MATERIAL TO PROCESS:
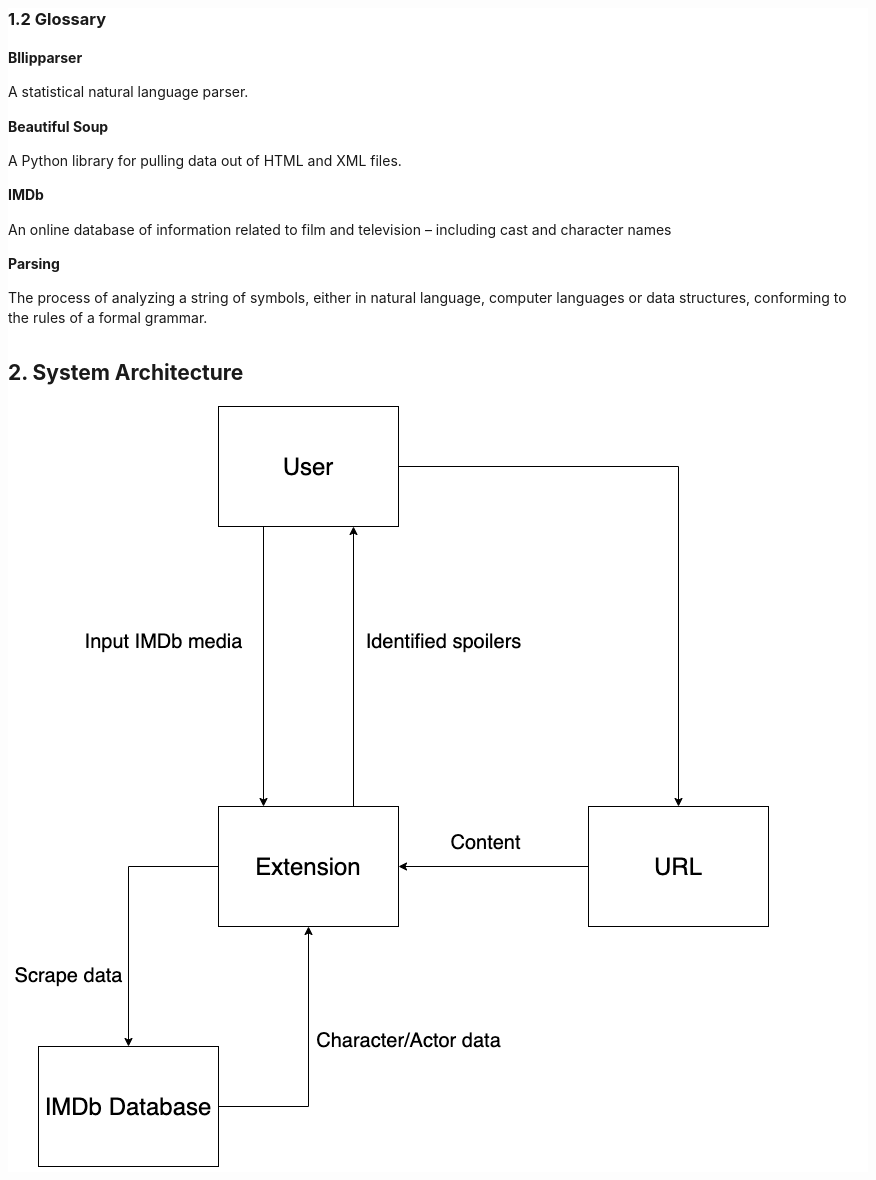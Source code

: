 ### 1.2 Glossary

**Bllipparser**

A statistical natural language parser.

**Beautiful Soup**

A Python library for pulling data out of HTML and XML files.

**IMDb**

An online database of information related to film and television – including cast and character names

**Parsing**

The process of analyzing a string of symbols, either in natural language, computer languages or data structures, conforming to the rules of a formal grammar.

## 2. System Architecture

![System Architecure Diagram](./images/sysArch.png)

TASK REQUIREMENTS: Copy out each line in the preceding records that contains "natural".

EXERCISE SOLUTION:
A statistical natural language parser.
The process of analyzing a string of symbols, either in natural language, computer languages or data structures, conforming to the rules of a formal grammar.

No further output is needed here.